• **AIM OF THE TASK**
Please count how many lines in the entries below contain "hardware" and reply with the figure alone.

• **SUPPLIED MATERIAL**
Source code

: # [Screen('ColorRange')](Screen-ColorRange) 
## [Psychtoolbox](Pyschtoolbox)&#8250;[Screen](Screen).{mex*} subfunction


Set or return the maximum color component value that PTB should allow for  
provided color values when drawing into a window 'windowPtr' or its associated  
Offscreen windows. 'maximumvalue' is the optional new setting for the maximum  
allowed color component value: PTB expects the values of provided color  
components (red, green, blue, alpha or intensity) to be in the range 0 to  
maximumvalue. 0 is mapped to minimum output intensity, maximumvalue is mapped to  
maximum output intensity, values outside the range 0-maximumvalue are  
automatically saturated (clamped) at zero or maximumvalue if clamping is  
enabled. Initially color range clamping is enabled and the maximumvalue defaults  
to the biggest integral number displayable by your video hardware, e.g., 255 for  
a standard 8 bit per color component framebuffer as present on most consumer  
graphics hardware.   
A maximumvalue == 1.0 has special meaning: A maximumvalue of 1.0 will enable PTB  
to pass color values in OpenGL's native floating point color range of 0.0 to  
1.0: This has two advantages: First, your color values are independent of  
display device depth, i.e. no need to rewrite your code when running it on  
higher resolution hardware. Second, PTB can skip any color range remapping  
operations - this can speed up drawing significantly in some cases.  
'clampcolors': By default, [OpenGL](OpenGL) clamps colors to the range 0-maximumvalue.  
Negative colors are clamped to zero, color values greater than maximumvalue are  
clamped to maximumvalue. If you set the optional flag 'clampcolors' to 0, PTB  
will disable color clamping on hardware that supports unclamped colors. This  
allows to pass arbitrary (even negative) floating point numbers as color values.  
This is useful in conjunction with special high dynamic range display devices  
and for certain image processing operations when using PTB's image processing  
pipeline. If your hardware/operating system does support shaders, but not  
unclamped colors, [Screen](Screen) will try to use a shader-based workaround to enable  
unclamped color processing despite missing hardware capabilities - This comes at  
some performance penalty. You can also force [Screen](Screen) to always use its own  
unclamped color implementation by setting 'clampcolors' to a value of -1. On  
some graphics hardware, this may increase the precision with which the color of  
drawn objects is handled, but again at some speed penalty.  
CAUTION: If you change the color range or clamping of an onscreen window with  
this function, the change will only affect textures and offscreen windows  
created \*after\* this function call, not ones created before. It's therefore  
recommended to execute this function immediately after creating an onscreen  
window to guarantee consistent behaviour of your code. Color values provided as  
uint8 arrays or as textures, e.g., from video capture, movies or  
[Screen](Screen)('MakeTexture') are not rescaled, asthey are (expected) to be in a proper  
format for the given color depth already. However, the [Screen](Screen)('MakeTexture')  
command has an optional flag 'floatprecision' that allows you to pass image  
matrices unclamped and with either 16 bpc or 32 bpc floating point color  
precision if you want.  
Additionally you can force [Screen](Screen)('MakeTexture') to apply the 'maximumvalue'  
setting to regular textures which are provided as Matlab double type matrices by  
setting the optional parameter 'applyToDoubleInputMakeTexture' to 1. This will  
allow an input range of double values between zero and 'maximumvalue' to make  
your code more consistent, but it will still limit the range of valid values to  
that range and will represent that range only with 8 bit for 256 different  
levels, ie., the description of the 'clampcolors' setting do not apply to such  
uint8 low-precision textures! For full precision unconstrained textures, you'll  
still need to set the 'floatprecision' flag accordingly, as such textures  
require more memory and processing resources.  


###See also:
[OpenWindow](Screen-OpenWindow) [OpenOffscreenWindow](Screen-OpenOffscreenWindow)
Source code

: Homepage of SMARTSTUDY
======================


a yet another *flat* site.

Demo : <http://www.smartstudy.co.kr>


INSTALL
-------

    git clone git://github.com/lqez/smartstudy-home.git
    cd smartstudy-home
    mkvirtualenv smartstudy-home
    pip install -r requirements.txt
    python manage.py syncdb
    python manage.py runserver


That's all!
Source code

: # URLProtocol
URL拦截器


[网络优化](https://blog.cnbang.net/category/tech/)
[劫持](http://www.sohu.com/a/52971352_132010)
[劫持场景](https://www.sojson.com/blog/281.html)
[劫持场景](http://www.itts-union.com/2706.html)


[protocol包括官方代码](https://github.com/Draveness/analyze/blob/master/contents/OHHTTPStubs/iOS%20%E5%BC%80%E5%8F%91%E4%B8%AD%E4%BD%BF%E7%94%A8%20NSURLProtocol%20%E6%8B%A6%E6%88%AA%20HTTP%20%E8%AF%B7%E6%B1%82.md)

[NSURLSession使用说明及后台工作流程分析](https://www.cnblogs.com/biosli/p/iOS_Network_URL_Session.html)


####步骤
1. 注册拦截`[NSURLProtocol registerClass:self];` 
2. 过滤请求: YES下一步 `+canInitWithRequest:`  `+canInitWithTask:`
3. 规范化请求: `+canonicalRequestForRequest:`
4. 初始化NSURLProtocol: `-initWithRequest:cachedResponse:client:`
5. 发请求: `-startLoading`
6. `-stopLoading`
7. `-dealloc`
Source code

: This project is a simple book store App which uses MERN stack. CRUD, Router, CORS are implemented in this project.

• **TASK SOLUTION**
7